Saved entries:
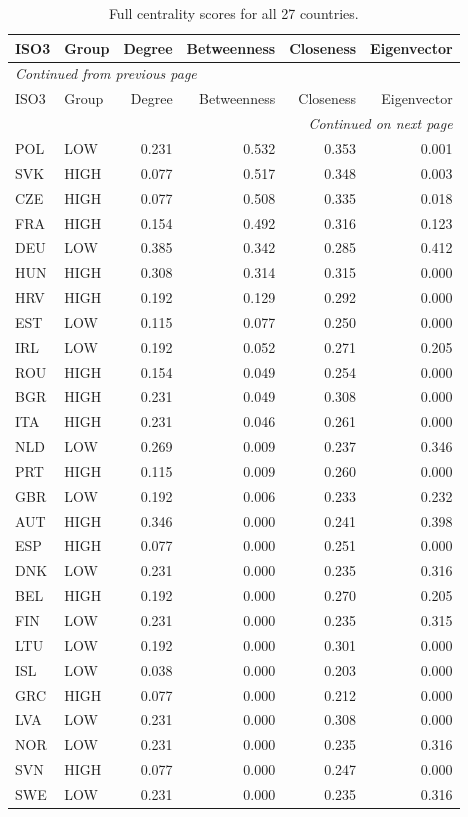 \documentclass[12pt,a4paper]{article}
\begin{document}
\begin{longtable}{@{}llrrrr@{}}
\caption{Full centrality scores for all 27 countries.}\label{tab:centrality}\\
\toprule
ISO3 & Group & Degree & Betweenness & Closeness & Eigenvector \\
\midrule
\endfirsthead
\multicolumn{6}{l}{\small\textit{Continued from previous page}}\\
\toprule
ISO3 & Group & Degree & Betweenness & Closeness & Eigenvector \\
\midrule
\endhead
\midrule
\multicolumn{6}{r}{\small\textit{Continued on next page}}\\
\endfoot
\bottomrule
\endlastfoot
POL & LOW  & 0.231 & 0.532 & 0.353 & 0.001 \\
SVK & HIGH & 0.077 & 0.517 & 0.348 & 0.003 \\
CZE & HIGH & 0.077 & 0.508 & 0.335 & 0.018 \\
FRA & HIGH & 0.154 & 0.492 & 0.316 & 0.123 \\
DEU & LOW  & 0.385 & 0.342 & 0.285 & 0.412 \\
HUN & HIGH & 0.308 & 0.314 & 0.315 & 0.000 \\
HRV & HIGH & 0.192 & 0.129 & 0.292 & 0.000 \\
EST & LOW  & 0.115 & 0.077 & 0.250 & 0.000 \\
IRL & LOW  & 0.192 & 0.052 & 0.271 & 0.205 \\
ROU & HIGH & 0.154 & 0.049 & 0.254 & 0.000 \\
BGR & HIGH & 0.231 & 0.049 & 0.308 & 0.000 \\
ITA & HIGH & 0.231 & 0.046 & 0.261 & 0.000 \\
NLD & LOW  & 0.269 & 0.009 & 0.237 & 0.346 \\
PRT & HIGH & 0.115 & 0.009 & 0.260 & 0.000 \\
GBR & LOW  & 0.192 & 0.006 & 0.233 & 0.232 \\
AUT & HIGH & 0.346 & 0.000 & 0.241 & 0.398 \\
ESP & HIGH & 0.077 & 0.000 & 0.251 & 0.000 \\
DNK & LOW  & 0.231 & 0.000 & 0.235 & 0.316 \\
BEL & HIGH & 0.192 & 0.000 & 0.270 & 0.205 \\
FIN & LOW  & 0.231 & 0.000 & 0.235 & 0.315 \\
LTU & LOW  & 0.192 & 0.000 & 0.301 & 0.000 \\
ISL & LOW  & 0.038 & 0.000 & 0.203 & 0.000 \\
GRC & HIGH & 0.077 & 0.000 & 0.212 & 0.000 \\
LVA & LOW  & 0.231 & 0.000 & 0.308 & 0.000 \\
NOR & LOW  & 0.231 & 0.000 & 0.235 & 0.316 \\
SVN & HIGH & 0.077 & 0.000 & 0.247 & 0.000 \\
SWE & LOW  & 0.231 & 0.000 & 0.235 & 0.316 \\
\end{longtable}
\end{document}

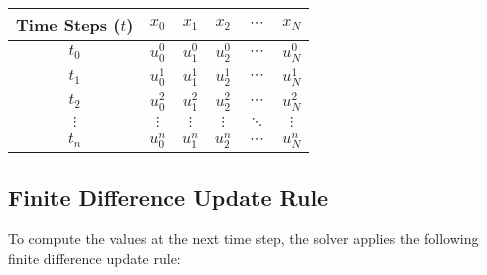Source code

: \documentclass{article}
\begin{document}
		\begin{center}
			\begin{tabular}{|c|c|c|c|c|c|}
				\hline
				\textbf{Time Steps ($t$)} & \textbf{$x_0$} & \textbf{$x_1$} & \textbf{$x_2$} & \textbf{$\cdots$} & \textbf{$x_N$} \\
				\hline
				$t_0$ & $u_0^0$ & $u_1^0$ & $u_2^0$ & $\cdots$ & $u_N^0$ \\
				\hline
				$t_1$ & $u_0^1$ & $u_1^1$ & $u_2^1$ & $\cdots$ & $u_N^1$ \\
				\hline
				$t_2$ & $u_0^2$ & $u_1^2$ & $u_2^2$ & $\cdots$ & $u_N^2$ \\
				\hline
				$\vdots$ & $\vdots$ & $\vdots$ & $\vdots$ & $\ddots$ & $\vdots$ \\
				\hline
				$t_n$ & $u_0^n$ & $u_1^n$ & $u_2^n$ & $\cdots$ & $u_N^n$ \\
				\hline
			\end{tabular}
		\end{center}
		
		\begin{comment}
			
		\textbf{Explanation}:
		\begin{itemize}
			\item \textbf{Each row} represents a distinct time step $t_n$.
			\item \textbf{Each column} represents a specific spatial location $x_i$.
			\item The value $u_i^n$ at each grid point represents the displacement of the wave at spatial point $x_i$ and time step $t_n$.
			\item Using the finite difference scheme, the solver calculates values at each point in the grid based on values from previous steps and adjacent spatial points.
		\end{itemize}
		
		\end{comment}
		
		
		\subsection{Finite Difference Update Rule}
		
		To compute the values at the next time step, the solver applies the following finite difference update rule:
		
\end{document}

- _What you need to do_
Reproduce every entry word for word, but skip any pictures.

- _Result of the task_
 \documentclass[12pt,a4paper]{article}
\begin{document}
\begin{longtable}{@{}llrrrr@{}}
\caption{Full centrality scores for all 27 countries.}\label{tab:centrality}\\
\toprule
ISO3 & Group & Degree & Betweenness & Closeness & Eigenvector \\
\midrule
\endfirsthead
\multicolumn{6}{l}{\small\textit{Continued from previous page}}\\
\toprule
ISO3 & Group & Degree & Betweenness & Closeness & Eigenvector \\
\midrule
\endhead
\midrule
\multicolumn{6}{r}{\small\textit{Continued on next page}}\\
\endfoot
\bottomrule
\endlastfoot
POL & LOW  & 0.231 & 0.532 & 0.353 & 0.001 \\
SVK & HIGH & 0.077 & 0.517 & 0.348 & 0.003 \\
CZE & HIGH & 0.077 & 0.508 & 0.335 & 0.018 \\
FRA & HIGH & 0.154 & 0.492 & 0.316 & 0.123 \\
DEU & LOW  & 0.385 & 0.342 & 0.285 & 0.412 \\
HUN & HIGH & 0.308 & 0.314 & 0.315 & 0.000 \\
HRV & HIGH & 0.192 & 0.129 & 0.292 & 0.000 \\
EST & LOW  & 0.115 & 0.077 & 0.250 & 0.000 \\
IRL & LOW  & 0.192 & 0.052 & 0.271 & 0.205 \\
ROU & HIGH & 0.154 & 0.049 & 0.254 & 0.000 \\
BGR & HIGH & 0.231 & 0.049 & 0.308 & 0.000 \\
ITA & HIGH & 0.231 & 0.046 & 0.261 & 0.000 \\
NLD & LOW  & 0.269 & 0.009 & 0.237 & 0.346 \\
PRT & HIGH & 0.115 & 0.009 & 0.260 & 0.000 \\
GBR & LOW  & 0.192 & 0.006 & 0.233 & 0.232 \\
AUT & HIGH & 0.346 & 0.000 & 0.241 & 0.398 \\
ESP & HIGH & 0.077 & 0.000 & 0.251 & 0.000 \\
DNK & LOW  & 0.231 & 0.000 & 0.235 & 0.316 \\
BEL & HIGH & 0.192 & 0.000 & 0.270 & 0.205 \\
FIN & LOW  & 0.231 & 0.000 & 0.235 & 0.315 \\
LTU & LOW  & 0.192 & 0.000 & 0.301 & 0.000 \\
ISL & LOW  & 0.038 & 0.000 & 0.203 & 0.000 \\
GRC & HIGH & 0.077 & 0.000 & 0.212 & 0.000 \\
LVA & LOW  & 0.231 & 0.000 & 0.308 & 0.000 \\
NOR & LOW  & 0.231 & 0.000 & 0.235 & 0.316 \\
SVN & HIGH & 0.077 & 0.000 & 0.247 & 0.000 \\
SWE & LOW  & 0.231 & 0.000 & 0.235 & 0.316 \\
\end{longtable}
\end{document}

Source code

: \documentclass{article}
\begin{document}
		\begin{center}
			\begin{tabular}{|c|c|c|c|c|c|}
				\hline
				\textbf{Time Steps ($t$)} & \textbf{$x_0$} & \textbf{$x_1$} & \textbf{$x_2$} & \textbf{$\cdots$} & \textbf{$x_N$} \\
				\hline
				$t_0$ & $u_0^0$ & $u_1^0$ & $u_2^0$ & $\cdots$ & $u_N^0$ \\
				\hline
				$t_1$ & $u_0^1$ & $u_1^1$ & $u_2^1$ & $\cdots$ & $u_N^1$ \\
				\hline
				$t_2$ & $u_0^2$ & $u_1^2$ & $u_2^2$ & $\cdots$ & $u_N^2$ \\
				\hline
				$\vdots$ & $\vdots$ & $\vdots$ & $\vdots$ & $\ddots$ & $\vdots$ \\
				\hline
				$t_n$ & $u_0^n$ & $u_1^n$ & $u_2^n$ & $\cdots$ & $u_N^n$ \\
				\hline
			\end{tabular}
		\end{center}
		
		\begin{comment}
			
		\textbf{Explanation}:
		\begin{itemize}
			\item \textbf{Each row} represents a distinct time step $t_n$.
			\item \textbf{Each column} represents a specific spatial location $x_i$.
			\item The value $u_i^n$ at each grid point represents the displacement of the wave at spatial point $x_i$ and time step $t_n$.
			\item Using the finite difference scheme, the solver calculates values at each point in the grid based on values from previous steps and adjacent spatial points.
		\end{itemize}
		
		\end{comment}
		
		
		\subsection{Finite Difference Update Rule}
		
		To compute the values at the next time step, the solver applies the following finite difference update rule:
		
\end{document}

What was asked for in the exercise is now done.